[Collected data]
====================

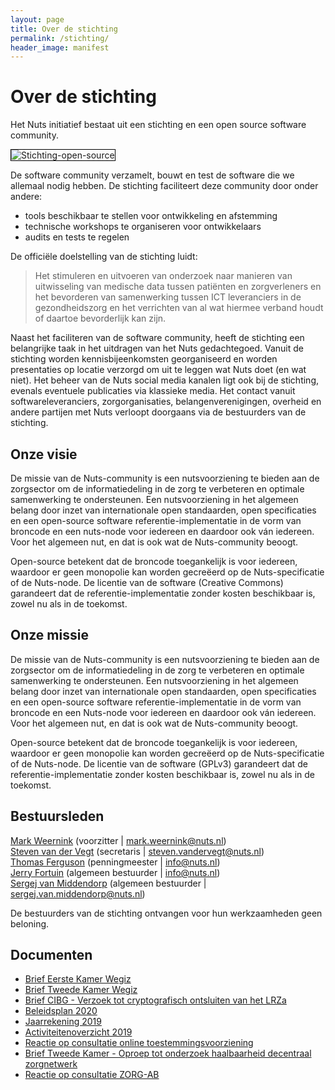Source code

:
 ```yaml
---
layout: page
title: Over de stichting
permalink: /stichting/
header_image: manifest
---
```


# Over de stichting

Het Nuts initiatief bestaat uit een stichting en een open source software community.

<img class="inline-image" src="/images/stichting-open-source.png" alt="Stichting-open-source" title="Stichting-open-source-community" style="border:1px solid black"/>

De software community verzamelt, bouwt en test de software die we allemaal nodig hebben. De stichting faciliteert deze community door onder andere:
- tools beschikbaar te stellen voor ontwikkeling en afstemming
- technische workshops te organiseren voor ontwikkelaars
- audits en tests te regelen

De officiële doelstelling van de stichting luidt:
> Het stimuleren en uitvoeren van onderzoek naar manieren van uitwisseling van medische data tussen patiënten en zorgverleners en het bevorderen van samenwerking tussen ICT leveranciers in de gezondheidszorg en het verrichten van al wat hiermee verband houdt of daartoe bevorderlijk kan zijn.

Naast het faciliteren van de software community, heeft de stichting een belangrijke taak in het uitdragen van het Nuts gedachtegoed. Vanuit de stichting worden kennisbijeenkomsten georganiseerd en worden presentaties op locatie verzorgd om uit te leggen wat Nuts doet (en wat niet). Het beheer van de Nuts social media kanalen ligt ook bij de stichting, evenals eventuele publicaties via klassieke media. Het contact vanuit softwareleveranciers, zorgorganisaties, belangenverenigingen, overheid en andere partijen met Nuts verloopt doorgaans via de bestuurders van de stichting. 


## Onze visie
De missie van de Nuts-community is een nutsvoorziening te bieden aan de zorgsector om de informatiedeling in de zorg te verbeteren en optimale samenwerking te ondersteunen. Een nutsvoorziening in het algemeen belang door inzet van internationale open standaarden, open specificaties en een open-source software referentie-implementatie in de vorm van  broncode en een nuts-node voor iedereen en daardoor ook ván iedereen. Voor het algemeen nut, en dat is ook wat de Nuts-community beoogt.

Open-source betekent dat de broncode toegankelijk is voor iedereen, waardoor er geen monopolie kan worden gecreëerd op de Nuts-specificatie of de Nuts-node. De licentie van de software (Creative Commons) garandeert dat de referentie-implementatie zonder kosten beschikbaar is, zowel nu als in de toekomst. 

## Onze missie
De missie van de Nuts-community is een nutsvoorziening te bieden aan de zorgsector om de informatiedeling in de zorg te verbeteren en optimale samenwerking te ondersteunen. Een nutsvoorziening in het algemeen belang door inzet van internationale open standaarden, open specificaties en een open-source software referentie-implementatie in de vorm van broncode en een Nuts-node voor iedereen en daardoor ook ván iedereen. Voor het algemeen nut, en dat is ook wat de Nuts-community beoogt.

Open-source betekent dat de broncode toegankelijk is voor iedereen, waardoor er geen monopolie kan worden gecreëerd op de Nuts-specificatie of de Nuts-node. De licentie van de software (GPLv3) garandeert dat de referentie-implementatie zonder kosten beschikbaar is, zowel nu als in de toekomst.


## Bestuursleden

<a href="https://www.linkedin.com/in/mark-weernink-4b3a5214/">Mark Weernink</a> (voorzitter \| [mark.weernink@nuts.nl](mailto:mark.weernink@nuts.nl))<br/>
<a href="https://www.linkedin.com/in/steven-van-der-vegt-15a28118/">Steven van der Vegt</a> (secretaris \| [steven.vandervegt@nuts.nl](mailto:steven.vandervegt@nuts.nl))<br/>
<a href="https://www.linkedin.com/in/thferguson/">Thomas Ferguson</a> (penningmeester \| [info@nuts.nl](mailto:info@nuts.nl))<br/>
<a href="https://www.linkedin.com/in/jerryfortuin/">Jerry Fortuin</a> (algemeen bestuurder \| [info@nuts.nl](mailto:info@nuts.nl))<br/>
<a href="https://www.linkedin.com/in/sergejvanmiddendorp/">Sergej van Middendorp</a> (algemeen bestuurder \| [sergej.van.middendorp@nuts.nl](mailto:sergej.van.middendorp@nuts.nl))<br/>

De bestuurders van de stichting ontvangen voor hun werkzaamheden geen beloning.

## Documenten

  * [Brief Eerste Kamer Wegiz](/assets/downloads/Brief%20eerste%20kamer%20Wegiz-20230223.pdf)
  * [Brief Tweede Kamer Wegiz](/assets/downloads/Brief%20tweede%20kamer%20Wegiz-20230114.pdf)
  * [Brief CIBG - Verzoek tot cryptografisch ontsluiten van het LRZa](/assets/downloads/20210311%20Brief%20CIBG%20-%20Cryptografisch%20ontsluiten%20van%20LRZa.pdf)
  * [Beleidsplan 2020](/assets/downloads/Beleidsplan%202020.pdf)
  * [Jaarrekening 2019](/assets/downloads/Jaarrekening%202019.pdf)
  * [Activiteitenoverzicht 2019](/assets/downloads/Activiteiten%202019.pdf)
  * [Reactie op consultatie online toestemmingsvoorziening](/assets/downloads/Reactie%20Stichting%20Nuts%20op%20open%20consultatie%20voor%20online%20toestemmingsvoorziening.pdf)
  * [Brief Tweede Kamer - Oproep tot onderzoek haalbaarheid decentraal zorgnetwerk](/assets/downloads/Brief%20tweede%20kamer%20AO%208%20oktober%202020.pdf)
  * [Reactie op consultatie ZORG-AB](/assets/downloads/Reactie%20Stichting%20Nuts%20op%20open%20consultatie%20voor%20Zorg-AB.pdf)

====================

▶ [Required work]
Leave out the pictures, then return every line of the data exactly.

▶ [Task output]
Source code

:
 ```yaml
---
layout: page
title: Over de stichting
permalink: /stichting/
header_image: manifest
---
```


# Over de stichting

Het Nuts initiatief bestaat uit een stichting en een open source software community.

<img class="inline-image" src="/images/stichting-open-source.png" alt="Stichting-open-source" title="Stichting-open-source-community" style="border:1px solid black"/>

De software community verzamelt, bouwt en test de software die we allemaal nodig hebben. De stichting faciliteert deze community door onder andere:
- tools beschikbaar te stellen voor ontwikkeling en afstemming
- technische workshops te organiseren voor ontwikkelaars
- audits en tests te regelen

De officiële doelstelling van de stichting luidt:
> Het stimuleren en uitvoeren van onderzoek naar manieren van uitwisseling van medische data tussen patiënten en zorgverleners en het bevorderen van samenwerking tussen ICT leveranciers in de gezondheidszorg en het verrichten van al wat hiermee verband houdt of daartoe bevorderlijk kan zijn.

Naast het faciliteren van de software community, heeft de stichting een belangrijke taak in het uitdragen van het Nuts gedachtegoed. Vanuit de stichting worden kennisbijeenkomsten georganiseerd en worden presentaties op locatie verzorgd om uit te leggen wat Nuts doet (en wat niet). Het beheer van de Nuts social media kanalen ligt ook bij de stichting, evenals eventuele publicaties via klassieke media. Het contact vanuit softwareleveranciers, zorgorganisaties, belangenverenigingen, overheid en andere partijen met Nuts verloopt doorgaans via de bestuurders van de stichting. 


## Onze visie
De missie van de Nuts-community is een nutsvoorziening te bieden aan de zorgsector om de informatiedeling in de zorg te verbeteren en optimale samenwerking te ondersteunen. Een nutsvoorziening in het algemeen belang door inzet van internationale open standaarden, open specificaties en een open-source software referentie-implementatie in de vorm van  broncode en een nuts-node voor iedereen en daardoor ook ván iedereen. Voor het algemeen nut, en dat is ook wat de Nuts-community beoogt.

Open-source betekent dat de broncode toegankelijk is voor iedereen, waardoor er geen monopolie kan worden gecreëerd op de Nuts-specificatie of de Nuts-node. De licentie van de software (Creative Commons) garandeert dat de referentie-implementatie zonder kosten beschikbaar is, zowel nu als in de toekomst. 

## Onze missie
De missie van de Nuts-community is een nutsvoorziening te bieden aan de zorgsector om de informatiedeling in de zorg te verbeteren en optimale samenwerking te ondersteunen. Een nutsvoorziening in het algemeen belang door inzet van internationale open standaarden, open specificaties en een open-source software referentie-implementatie in de vorm van broncode en een Nuts-node voor iedereen en daardoor ook ván iedereen. Voor het algemeen nut, en dat is ook wat de Nuts-community beoogt.

Open-source betekent dat de broncode toegankelijk is voor iedereen, waardoor er geen monopolie kan worden gecreëerd op de Nuts-specificatie of de Nuts-node. De licentie van de software (GPLv3) garandeert dat de referentie-implementatie zonder kosten beschikbaar is, zowel nu als in de toekomst.


## Bestuursleden

<a href="https://www.linkedin.com/in/mark-weernink-4b3a5214/">Mark Weernink</a> (voorzitter \| [mark.weernink@nuts.nl](mailto:mark.weernink@nuts.nl))<br/>
<a href="https://www.linkedin.com/in/steven-van-der-vegt-15a28118/">Steven van der Vegt</a> (secretaris \| [steven.vandervegt@nuts.nl](mailto:steven.vandervegt@nuts.nl))<br/>
<a href="https://www.linkedin.com/in/thferguson/">Thomas Ferguson</a> (penningmeester \| [info@nuts.nl](mailto:info@nuts.nl))<br/>
<a href="https://www.linkedin.com/in/jerryfortuin/">Jerry Fortuin</a> (algemeen bestuurder \| [info@nuts.nl](mailto:info@nuts.nl))<br/>
<a href="https://www.linkedin.com/in/sergejvanmiddendorp/">Sergej van Middendorp</a> (algemeen bestuurder \| [sergej.van.middendorp@nuts.nl](mailto:sergej.van.middendorp@nuts.nl))<br/>

De bestuurders van de stichting ontvangen voor hun werkzaamheden geen beloning.

## Documenten

  * [Brief Eerste Kamer Wegiz](/assets/downloads/Brief%20eerste%20kamer%20Wegiz-20230223.pdf)
  * [Brief Tweede Kamer Wegiz](/assets/downloads/Brief%20tweede%20kamer%20Wegiz-20230114.pdf)
  * [Brief CIBG - Verzoek tot cryptografisch ontsluiten van het LRZa](/assets/downloads/20210311%20Brief%20CIBG%20-%20Cryptografisch%20ontsluiten%20van%20LRZa.pdf)
  * [Beleidsplan 2020](/assets/downloads/Beleidsplan%202020.pdf)
  * [Jaarrekening 2019](/assets/downloads/Jaarrekening%202019.pdf)
  * [Activiteitenoverzicht 2019](/assets/downloads/Activiteiten%202019.pdf)
  * [Reactie op consultatie online toestemmingsvoorziening](/assets/downloads/Reactie%20Stichting%20Nuts%20op%20open%20consultatie%20voor%20online%20toestemmingsvoorziening.pdf)
  * [Brief Tweede Kamer - Oproep tot onderzoek haalbaarheid decentraal zorgnetwerk](/assets/downloads/Brief%20tweede%20kamer%20AO%208%20oktober%202020.pdf)
  * [Reactie op consultatie ZORG-AB](/assets/downloads/Reactie%20Stichting%20Nuts%20op%20open%20consultatie%20voor%20Zorg-AB.pdf)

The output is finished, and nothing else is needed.